## Provided data
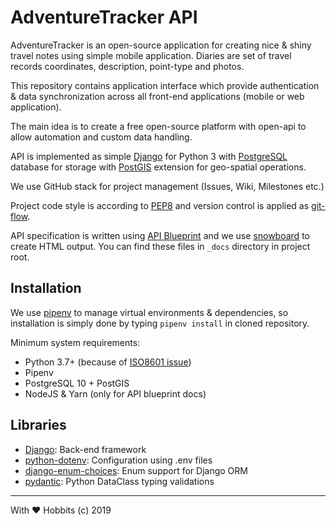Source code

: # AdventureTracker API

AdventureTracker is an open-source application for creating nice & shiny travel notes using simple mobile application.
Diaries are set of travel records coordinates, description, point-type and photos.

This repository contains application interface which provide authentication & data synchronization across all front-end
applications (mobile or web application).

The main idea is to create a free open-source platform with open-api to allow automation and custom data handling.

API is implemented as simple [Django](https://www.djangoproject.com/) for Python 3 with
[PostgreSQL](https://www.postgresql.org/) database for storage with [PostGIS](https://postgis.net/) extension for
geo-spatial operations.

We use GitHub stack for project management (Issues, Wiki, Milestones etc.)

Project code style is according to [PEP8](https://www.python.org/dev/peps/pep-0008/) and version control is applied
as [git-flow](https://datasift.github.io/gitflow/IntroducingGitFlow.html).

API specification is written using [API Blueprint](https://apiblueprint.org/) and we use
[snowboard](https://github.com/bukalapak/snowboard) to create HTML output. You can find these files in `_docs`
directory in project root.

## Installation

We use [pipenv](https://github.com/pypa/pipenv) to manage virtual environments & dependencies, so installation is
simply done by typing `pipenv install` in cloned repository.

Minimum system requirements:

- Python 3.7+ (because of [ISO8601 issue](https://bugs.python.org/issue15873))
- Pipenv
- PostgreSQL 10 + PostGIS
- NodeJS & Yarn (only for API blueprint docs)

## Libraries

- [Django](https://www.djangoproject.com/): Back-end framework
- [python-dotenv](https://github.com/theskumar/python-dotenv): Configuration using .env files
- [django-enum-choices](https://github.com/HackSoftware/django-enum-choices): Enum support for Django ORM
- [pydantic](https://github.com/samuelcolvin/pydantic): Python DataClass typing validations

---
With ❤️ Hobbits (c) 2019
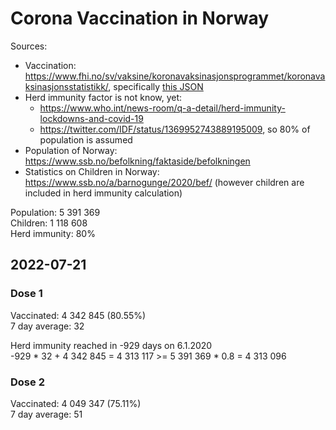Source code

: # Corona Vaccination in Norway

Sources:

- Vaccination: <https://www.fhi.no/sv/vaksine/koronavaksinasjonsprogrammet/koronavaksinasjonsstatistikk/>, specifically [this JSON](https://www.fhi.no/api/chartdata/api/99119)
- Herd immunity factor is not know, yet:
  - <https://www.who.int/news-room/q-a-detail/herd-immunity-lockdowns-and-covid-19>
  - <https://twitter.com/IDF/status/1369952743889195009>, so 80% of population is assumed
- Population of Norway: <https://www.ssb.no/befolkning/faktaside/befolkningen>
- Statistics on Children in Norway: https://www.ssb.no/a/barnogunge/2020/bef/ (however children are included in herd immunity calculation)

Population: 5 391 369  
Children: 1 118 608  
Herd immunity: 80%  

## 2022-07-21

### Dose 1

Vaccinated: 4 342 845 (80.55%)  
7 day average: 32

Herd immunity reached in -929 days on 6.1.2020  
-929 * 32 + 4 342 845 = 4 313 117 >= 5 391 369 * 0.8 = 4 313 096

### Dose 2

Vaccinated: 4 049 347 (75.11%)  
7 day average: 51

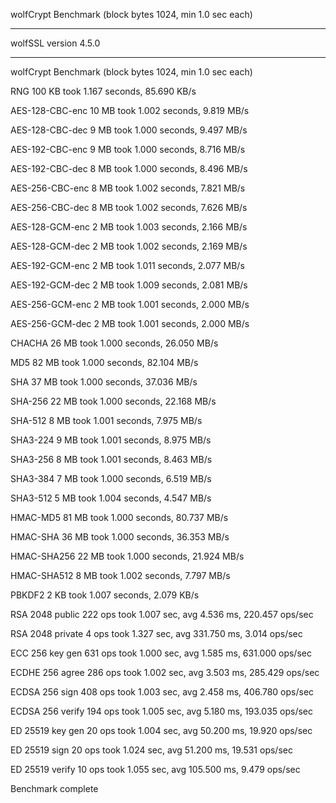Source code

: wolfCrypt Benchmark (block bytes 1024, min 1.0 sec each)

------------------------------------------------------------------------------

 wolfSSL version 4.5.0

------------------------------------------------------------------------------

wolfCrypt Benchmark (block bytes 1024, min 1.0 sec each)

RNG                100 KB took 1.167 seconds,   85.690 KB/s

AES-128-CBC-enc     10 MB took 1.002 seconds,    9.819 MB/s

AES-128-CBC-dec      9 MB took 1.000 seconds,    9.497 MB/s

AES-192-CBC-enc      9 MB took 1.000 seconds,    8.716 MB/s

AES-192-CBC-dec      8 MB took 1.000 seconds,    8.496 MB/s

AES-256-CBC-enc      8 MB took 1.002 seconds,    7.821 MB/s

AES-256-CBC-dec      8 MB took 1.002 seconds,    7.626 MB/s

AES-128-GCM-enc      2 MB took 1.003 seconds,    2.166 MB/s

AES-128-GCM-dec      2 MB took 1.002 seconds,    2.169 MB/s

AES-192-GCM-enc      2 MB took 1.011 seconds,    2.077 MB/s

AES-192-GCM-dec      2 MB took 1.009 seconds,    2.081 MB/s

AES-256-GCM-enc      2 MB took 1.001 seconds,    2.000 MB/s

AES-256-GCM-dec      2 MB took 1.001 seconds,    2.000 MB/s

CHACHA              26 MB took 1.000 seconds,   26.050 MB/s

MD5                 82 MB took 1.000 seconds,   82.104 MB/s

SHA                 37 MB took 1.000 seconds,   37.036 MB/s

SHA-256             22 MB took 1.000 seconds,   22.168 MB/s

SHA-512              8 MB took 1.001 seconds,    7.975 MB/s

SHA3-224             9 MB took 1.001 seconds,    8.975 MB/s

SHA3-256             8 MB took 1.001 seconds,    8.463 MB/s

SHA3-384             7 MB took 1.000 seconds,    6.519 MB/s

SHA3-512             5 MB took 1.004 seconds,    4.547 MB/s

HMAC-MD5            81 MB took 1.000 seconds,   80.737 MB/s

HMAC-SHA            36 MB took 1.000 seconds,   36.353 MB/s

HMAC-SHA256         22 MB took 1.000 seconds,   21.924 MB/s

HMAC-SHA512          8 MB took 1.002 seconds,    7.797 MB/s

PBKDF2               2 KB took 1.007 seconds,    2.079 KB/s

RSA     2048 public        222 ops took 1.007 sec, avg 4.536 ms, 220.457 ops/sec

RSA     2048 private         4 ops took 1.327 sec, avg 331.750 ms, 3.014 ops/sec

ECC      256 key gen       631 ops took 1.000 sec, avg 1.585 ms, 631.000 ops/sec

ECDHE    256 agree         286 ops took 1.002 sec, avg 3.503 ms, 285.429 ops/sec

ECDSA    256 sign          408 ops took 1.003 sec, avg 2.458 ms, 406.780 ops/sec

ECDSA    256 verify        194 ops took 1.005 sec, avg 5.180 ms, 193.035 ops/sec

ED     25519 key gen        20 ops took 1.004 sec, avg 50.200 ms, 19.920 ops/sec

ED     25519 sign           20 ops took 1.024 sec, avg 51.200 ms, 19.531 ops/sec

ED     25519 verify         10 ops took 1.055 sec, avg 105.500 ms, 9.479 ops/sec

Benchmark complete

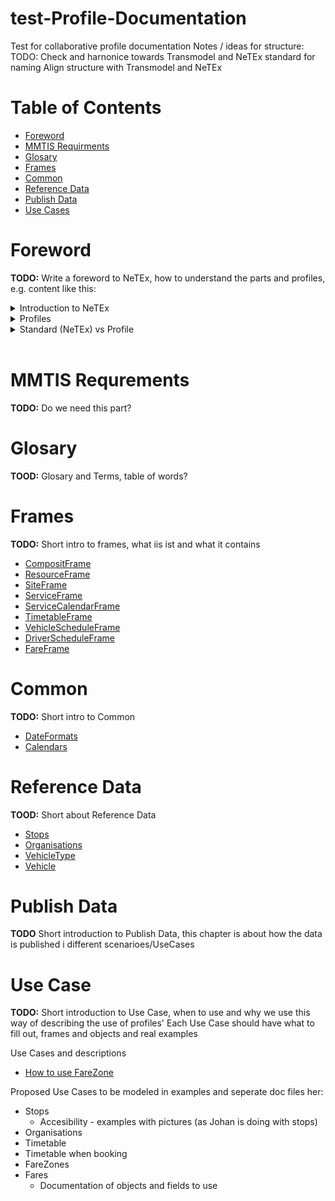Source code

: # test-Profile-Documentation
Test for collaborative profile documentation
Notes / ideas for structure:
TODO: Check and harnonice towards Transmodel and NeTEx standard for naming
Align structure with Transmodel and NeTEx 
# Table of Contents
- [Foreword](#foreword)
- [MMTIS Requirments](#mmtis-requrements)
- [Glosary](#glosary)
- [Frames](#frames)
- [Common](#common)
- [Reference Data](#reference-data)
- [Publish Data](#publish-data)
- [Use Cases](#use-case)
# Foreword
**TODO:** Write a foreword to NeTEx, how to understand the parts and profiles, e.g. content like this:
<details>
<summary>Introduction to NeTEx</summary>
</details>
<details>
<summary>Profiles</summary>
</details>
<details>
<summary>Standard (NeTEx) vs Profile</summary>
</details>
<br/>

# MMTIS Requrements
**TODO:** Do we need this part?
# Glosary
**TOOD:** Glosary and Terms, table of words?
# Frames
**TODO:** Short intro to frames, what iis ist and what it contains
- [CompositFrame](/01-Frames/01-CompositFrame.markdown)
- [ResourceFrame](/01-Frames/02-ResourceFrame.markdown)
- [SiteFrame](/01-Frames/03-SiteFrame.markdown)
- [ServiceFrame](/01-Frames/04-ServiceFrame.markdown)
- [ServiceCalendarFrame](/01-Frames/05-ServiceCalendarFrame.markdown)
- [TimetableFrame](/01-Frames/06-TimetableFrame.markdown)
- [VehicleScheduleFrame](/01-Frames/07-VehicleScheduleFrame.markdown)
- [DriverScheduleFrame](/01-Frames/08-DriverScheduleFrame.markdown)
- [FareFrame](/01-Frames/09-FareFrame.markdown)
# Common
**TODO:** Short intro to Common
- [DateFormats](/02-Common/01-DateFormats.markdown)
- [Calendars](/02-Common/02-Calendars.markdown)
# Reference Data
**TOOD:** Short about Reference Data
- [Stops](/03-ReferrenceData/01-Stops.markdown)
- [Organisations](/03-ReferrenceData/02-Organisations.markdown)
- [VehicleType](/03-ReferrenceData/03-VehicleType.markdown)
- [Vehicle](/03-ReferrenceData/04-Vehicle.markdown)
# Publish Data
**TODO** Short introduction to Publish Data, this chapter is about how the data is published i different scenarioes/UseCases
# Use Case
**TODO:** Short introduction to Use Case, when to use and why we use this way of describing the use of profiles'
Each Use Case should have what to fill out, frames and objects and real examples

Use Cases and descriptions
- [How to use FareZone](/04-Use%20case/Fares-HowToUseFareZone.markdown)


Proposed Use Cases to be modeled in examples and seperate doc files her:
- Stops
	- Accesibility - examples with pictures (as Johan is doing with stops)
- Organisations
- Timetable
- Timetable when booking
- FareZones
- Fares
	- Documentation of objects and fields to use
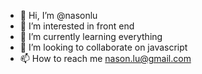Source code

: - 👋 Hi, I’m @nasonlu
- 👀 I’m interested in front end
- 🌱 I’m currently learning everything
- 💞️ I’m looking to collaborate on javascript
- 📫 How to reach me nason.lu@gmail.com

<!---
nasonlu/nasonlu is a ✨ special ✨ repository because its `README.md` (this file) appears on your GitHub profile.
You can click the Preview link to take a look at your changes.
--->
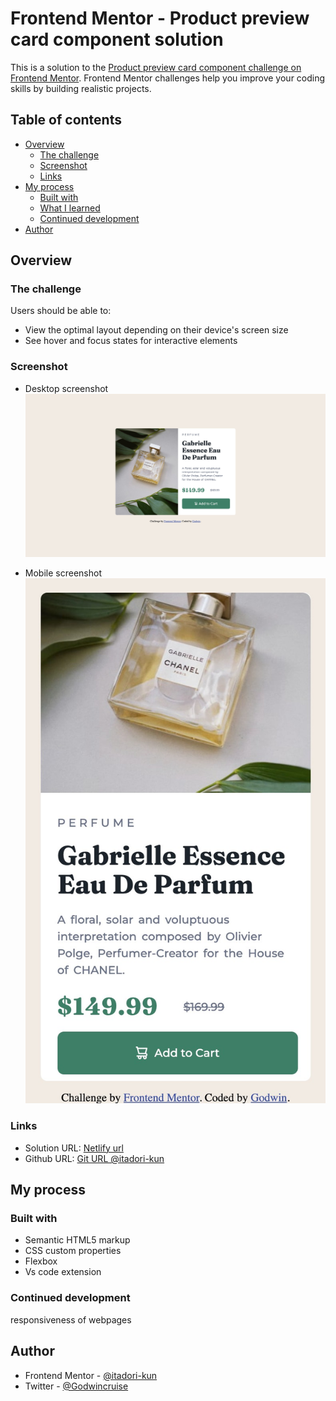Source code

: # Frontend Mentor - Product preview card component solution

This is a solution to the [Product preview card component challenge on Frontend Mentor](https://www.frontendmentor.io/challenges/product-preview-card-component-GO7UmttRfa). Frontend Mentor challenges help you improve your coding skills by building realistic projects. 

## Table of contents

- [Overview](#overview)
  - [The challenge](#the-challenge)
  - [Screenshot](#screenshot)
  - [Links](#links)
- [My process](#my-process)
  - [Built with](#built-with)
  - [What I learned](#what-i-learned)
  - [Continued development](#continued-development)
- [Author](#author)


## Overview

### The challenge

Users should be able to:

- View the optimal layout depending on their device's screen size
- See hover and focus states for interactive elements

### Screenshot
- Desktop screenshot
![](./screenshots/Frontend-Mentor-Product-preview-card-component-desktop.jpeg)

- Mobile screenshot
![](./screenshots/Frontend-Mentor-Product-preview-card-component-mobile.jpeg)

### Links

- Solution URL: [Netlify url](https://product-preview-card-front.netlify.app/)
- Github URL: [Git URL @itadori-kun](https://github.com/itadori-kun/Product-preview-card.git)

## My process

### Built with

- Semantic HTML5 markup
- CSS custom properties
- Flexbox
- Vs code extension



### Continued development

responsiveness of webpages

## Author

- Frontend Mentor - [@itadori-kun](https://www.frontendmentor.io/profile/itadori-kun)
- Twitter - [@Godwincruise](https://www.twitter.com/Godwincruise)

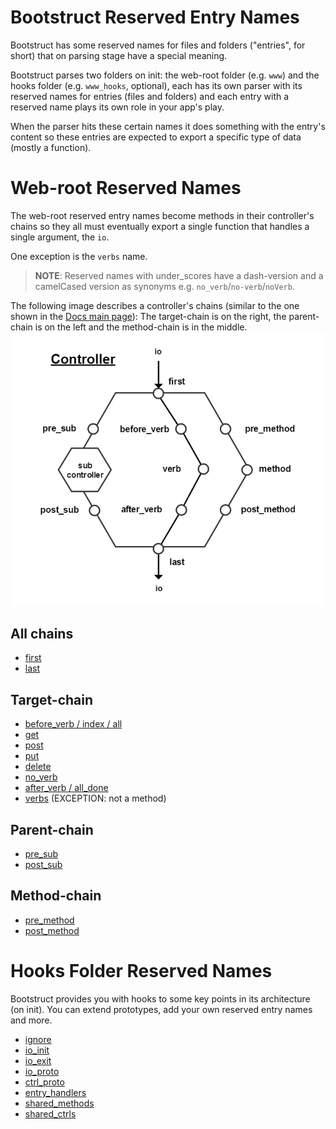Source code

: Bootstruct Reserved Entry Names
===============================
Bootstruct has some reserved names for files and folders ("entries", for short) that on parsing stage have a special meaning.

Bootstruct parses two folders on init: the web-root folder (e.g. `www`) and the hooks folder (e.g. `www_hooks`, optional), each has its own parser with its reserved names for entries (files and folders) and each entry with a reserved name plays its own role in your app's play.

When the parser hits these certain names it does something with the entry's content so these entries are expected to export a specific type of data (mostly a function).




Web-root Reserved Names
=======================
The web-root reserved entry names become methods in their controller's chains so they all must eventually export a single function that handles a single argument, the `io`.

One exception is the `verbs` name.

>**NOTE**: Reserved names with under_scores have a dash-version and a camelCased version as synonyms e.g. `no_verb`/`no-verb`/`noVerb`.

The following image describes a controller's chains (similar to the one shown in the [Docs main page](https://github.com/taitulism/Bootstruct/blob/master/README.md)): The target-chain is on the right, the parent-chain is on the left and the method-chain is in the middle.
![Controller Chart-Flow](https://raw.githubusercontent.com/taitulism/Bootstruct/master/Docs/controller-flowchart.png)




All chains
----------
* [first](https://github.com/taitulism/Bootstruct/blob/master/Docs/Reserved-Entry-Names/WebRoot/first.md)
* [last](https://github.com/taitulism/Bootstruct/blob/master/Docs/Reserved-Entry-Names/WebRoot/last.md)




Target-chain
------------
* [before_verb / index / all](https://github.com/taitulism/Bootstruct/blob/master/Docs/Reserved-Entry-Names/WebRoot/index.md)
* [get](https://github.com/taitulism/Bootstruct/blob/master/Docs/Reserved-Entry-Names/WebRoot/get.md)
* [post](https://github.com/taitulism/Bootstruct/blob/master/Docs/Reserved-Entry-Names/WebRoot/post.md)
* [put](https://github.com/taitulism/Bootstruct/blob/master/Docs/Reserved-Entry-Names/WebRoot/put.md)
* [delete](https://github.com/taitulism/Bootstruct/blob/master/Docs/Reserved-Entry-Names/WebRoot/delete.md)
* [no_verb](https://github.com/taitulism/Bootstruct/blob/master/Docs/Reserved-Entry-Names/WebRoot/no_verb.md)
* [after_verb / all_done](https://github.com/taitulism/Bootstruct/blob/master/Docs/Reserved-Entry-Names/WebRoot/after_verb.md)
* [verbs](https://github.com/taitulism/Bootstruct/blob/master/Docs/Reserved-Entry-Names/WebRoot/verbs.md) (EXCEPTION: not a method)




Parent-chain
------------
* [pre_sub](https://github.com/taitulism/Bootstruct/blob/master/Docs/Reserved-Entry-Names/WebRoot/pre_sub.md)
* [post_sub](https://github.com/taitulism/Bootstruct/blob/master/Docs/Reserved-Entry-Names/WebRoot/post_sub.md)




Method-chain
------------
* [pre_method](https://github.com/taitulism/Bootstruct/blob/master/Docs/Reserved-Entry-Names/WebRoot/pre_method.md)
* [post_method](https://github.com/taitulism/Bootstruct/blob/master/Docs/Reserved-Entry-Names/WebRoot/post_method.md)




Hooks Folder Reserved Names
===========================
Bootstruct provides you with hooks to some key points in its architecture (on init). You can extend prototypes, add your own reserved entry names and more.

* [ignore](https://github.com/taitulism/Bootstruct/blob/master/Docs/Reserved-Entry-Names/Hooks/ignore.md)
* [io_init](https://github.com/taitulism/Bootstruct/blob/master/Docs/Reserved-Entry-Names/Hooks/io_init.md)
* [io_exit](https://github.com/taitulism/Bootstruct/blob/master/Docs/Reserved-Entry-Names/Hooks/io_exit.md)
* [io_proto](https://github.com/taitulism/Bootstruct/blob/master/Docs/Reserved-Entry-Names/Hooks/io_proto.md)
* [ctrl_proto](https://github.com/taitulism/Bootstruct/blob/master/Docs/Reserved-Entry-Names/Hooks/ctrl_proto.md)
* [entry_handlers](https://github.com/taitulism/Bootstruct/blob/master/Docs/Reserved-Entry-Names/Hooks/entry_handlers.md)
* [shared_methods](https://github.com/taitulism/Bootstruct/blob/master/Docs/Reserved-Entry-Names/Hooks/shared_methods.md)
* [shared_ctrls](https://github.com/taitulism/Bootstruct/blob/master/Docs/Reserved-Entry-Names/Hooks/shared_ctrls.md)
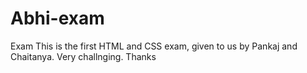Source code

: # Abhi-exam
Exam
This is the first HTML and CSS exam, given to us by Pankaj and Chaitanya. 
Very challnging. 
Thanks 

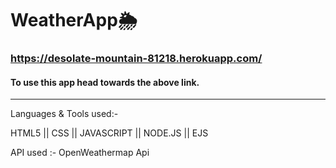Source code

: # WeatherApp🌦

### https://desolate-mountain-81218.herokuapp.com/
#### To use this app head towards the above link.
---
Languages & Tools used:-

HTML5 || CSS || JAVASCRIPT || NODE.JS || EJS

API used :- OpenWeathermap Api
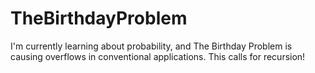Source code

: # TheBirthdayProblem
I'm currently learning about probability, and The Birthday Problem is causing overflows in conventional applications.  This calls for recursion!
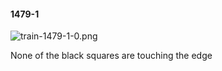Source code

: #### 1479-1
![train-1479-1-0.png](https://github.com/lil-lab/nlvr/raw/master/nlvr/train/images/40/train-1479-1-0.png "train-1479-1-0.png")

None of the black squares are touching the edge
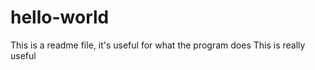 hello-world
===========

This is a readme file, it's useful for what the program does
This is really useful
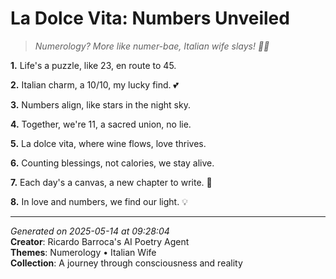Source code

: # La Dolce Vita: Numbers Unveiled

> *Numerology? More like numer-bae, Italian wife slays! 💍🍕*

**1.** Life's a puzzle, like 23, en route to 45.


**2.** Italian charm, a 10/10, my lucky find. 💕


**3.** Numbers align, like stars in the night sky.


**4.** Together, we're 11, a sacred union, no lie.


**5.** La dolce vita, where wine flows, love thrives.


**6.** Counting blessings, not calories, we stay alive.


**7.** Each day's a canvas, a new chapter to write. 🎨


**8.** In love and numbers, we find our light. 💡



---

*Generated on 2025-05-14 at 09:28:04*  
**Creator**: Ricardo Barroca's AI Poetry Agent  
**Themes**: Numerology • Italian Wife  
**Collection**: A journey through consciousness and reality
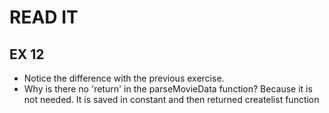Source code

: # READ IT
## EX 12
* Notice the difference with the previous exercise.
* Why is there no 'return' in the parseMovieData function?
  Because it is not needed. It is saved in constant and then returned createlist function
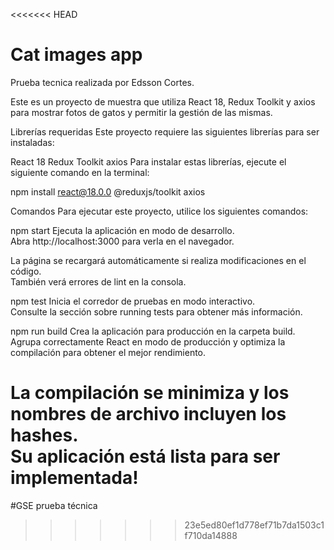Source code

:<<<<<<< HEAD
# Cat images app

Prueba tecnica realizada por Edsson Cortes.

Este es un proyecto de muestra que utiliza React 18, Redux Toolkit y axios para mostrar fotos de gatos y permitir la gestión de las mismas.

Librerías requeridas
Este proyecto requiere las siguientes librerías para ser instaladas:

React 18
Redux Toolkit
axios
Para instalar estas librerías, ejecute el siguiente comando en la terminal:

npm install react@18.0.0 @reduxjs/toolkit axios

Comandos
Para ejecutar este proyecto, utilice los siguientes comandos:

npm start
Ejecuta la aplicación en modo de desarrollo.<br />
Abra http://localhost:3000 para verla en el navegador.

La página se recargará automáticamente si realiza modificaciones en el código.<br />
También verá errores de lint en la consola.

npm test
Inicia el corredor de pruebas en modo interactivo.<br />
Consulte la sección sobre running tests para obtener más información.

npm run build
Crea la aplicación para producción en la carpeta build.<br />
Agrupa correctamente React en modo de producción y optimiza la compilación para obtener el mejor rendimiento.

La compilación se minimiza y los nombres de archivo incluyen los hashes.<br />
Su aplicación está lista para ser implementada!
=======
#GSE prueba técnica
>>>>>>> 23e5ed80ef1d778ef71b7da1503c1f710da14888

## Problem to work on
From the records above, print only the lines between the one holding "This repository contains" and the one holding "- [Django](https://www.djangoproject.com/): Back-end", inclusive, exactly as they stand.

## Answer below
This repository contains application interface which provide authentication & data synchronization across all front-end
applications (mobile or web application).

The main idea is to create a free open-source platform with open-api to allow automation and custom data handling.

API is implemented as simple [Django](https://www.djangoproject.com/) for Python 3 with
[PostgreSQL](https://www.postgresql.org/) database for storage with [PostGIS](https://postgis.net/) extension for
geo-spatial operations.

We use GitHub stack for project management (Issues, Wiki, Milestones etc.)

Project code style is according to [PEP8](https://www.python.org/dev/peps/pep-0008/) and version control is applied
as [git-flow](https://datasift.github.io/gitflow/IntroducingGitFlow.html).

API specification is written using [API Blueprint](https://apiblueprint.org/) and we use
[snowboard](https://github.com/bukalapak/snowboard) to create HTML output. You can find these files in `_docs`
directory in project root.

## Installation

We use [pipenv](https://github.com/pypa/pipenv) to manage virtual environments & dependencies, so installation is
simply done by typing `pipenv install` in cloned repository.

Minimum system requirements:

- Python 3.7+ (because of [ISO8601 issue](https://bugs.python.org/issue15873))
- Pipenv
- PostgreSQL 10 + PostGIS
- NodeJS & Yarn (only for API blueprint docs)

## Libraries

- [Django](https://www.djangoproject.com/): Back-end framework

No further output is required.